8 de enero de 2010

Paso tras paso voy llegando a la estación, despacito. Me quedo sentada mirando el lugar, millones de personas que van de un lado a otro, unos hacen trasbordo, otro bajan, algunos suben, cambian de vagón... Aguanto sin entrar al tren, cuando la estación está vacia por fin, fijo la mirada en un sitio en concreto. Sé perfectamente porqué, y brotan sin querer millones de recuerdos, abrazos, besos, sonrisas, caras raras, miradas de complicidad, carcajadas... pero el más bonito de los recuerdos, el primero, se queda fijo en mi mente.

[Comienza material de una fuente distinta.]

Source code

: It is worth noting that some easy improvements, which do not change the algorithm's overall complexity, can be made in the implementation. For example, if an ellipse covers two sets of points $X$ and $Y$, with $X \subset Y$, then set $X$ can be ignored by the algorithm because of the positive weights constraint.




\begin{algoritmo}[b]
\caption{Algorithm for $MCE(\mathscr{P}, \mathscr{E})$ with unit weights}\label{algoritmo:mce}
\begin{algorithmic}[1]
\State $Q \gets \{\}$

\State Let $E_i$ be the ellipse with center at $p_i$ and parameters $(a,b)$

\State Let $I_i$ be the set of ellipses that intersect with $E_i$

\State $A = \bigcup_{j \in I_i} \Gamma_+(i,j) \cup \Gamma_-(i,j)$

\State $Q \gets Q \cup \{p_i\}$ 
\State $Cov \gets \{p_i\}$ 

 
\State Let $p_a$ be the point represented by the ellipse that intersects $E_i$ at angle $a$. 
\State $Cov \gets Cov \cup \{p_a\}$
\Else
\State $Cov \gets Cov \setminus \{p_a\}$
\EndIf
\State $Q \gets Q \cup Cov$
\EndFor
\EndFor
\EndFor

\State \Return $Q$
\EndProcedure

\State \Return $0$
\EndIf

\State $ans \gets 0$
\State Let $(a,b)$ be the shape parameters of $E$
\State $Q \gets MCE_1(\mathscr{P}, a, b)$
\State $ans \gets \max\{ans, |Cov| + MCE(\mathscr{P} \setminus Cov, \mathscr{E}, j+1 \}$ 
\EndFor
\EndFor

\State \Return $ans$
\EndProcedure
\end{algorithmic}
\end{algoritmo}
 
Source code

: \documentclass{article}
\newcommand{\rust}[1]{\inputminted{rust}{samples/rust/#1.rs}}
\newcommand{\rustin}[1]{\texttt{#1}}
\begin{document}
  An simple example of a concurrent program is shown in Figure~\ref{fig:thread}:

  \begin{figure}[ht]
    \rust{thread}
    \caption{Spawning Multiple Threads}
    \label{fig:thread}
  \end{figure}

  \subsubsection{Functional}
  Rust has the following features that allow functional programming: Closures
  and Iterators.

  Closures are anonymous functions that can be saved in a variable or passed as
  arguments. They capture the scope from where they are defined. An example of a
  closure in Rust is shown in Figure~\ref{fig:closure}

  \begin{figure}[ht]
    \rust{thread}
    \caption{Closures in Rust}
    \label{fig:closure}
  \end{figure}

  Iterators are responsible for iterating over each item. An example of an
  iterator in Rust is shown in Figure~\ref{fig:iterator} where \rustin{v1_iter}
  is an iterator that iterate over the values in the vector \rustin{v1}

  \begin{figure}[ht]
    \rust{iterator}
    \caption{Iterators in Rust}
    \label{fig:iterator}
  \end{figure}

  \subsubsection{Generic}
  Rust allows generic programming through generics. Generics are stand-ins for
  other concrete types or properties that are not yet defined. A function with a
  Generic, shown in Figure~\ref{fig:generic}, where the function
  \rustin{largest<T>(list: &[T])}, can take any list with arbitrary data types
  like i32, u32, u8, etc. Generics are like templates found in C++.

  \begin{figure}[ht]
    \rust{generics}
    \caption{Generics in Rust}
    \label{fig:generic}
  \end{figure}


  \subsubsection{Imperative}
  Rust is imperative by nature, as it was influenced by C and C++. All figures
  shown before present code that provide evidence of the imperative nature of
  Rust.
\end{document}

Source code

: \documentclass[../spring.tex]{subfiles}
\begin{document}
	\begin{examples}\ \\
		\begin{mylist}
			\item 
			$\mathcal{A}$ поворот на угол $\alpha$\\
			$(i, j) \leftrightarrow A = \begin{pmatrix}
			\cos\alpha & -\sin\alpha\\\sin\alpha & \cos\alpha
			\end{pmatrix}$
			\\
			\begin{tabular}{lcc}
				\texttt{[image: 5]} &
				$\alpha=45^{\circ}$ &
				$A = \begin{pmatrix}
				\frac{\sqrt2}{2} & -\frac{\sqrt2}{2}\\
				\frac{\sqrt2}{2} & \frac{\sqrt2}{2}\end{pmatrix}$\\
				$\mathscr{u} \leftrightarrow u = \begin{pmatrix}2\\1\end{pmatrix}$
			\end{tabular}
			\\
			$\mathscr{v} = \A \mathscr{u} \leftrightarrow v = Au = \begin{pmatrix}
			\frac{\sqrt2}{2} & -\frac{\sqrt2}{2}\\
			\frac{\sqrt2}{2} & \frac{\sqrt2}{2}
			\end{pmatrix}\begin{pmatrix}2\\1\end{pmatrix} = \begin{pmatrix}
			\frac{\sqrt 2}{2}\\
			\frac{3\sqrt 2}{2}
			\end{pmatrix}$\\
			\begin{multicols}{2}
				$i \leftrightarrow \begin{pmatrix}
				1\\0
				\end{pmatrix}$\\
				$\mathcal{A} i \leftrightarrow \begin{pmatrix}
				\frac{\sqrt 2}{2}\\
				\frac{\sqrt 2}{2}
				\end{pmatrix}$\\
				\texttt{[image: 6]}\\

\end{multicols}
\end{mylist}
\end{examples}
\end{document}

Ando despacio por el anden, mirando lado a lado y observando a la gente que pasa o que se me queda mirando. Voy lenta porque el metro no llegará hasta dentro de cuatro minutos, tiempo de sobra. Derepente unas manos, frías y suaves me tapan los ojos, pego un grito sin querer. ¿Quién puede ser? Acaricio las manos, buscando una pizca de imaginación para averiguar quien es, no llega nada. Un susurro, un simple susurro me sirve para saberlo. 
-A veces, se hacen muchas gilipolleces por amor -me susurra al oido, me estremezco de subito. Me doy la vuelta y le abrazo. No sé qué decir, qué hacer o qué pensar. El tiempo lo dirá, o quizá él- te quiero.
Un beso lento, pausado, sin prisa, profundo, que dice tantísimas cosas sin mediar palabra.

Mierda, ese recuerdo duele. Una punzada en el corazón que lo va agujereando cada vez más.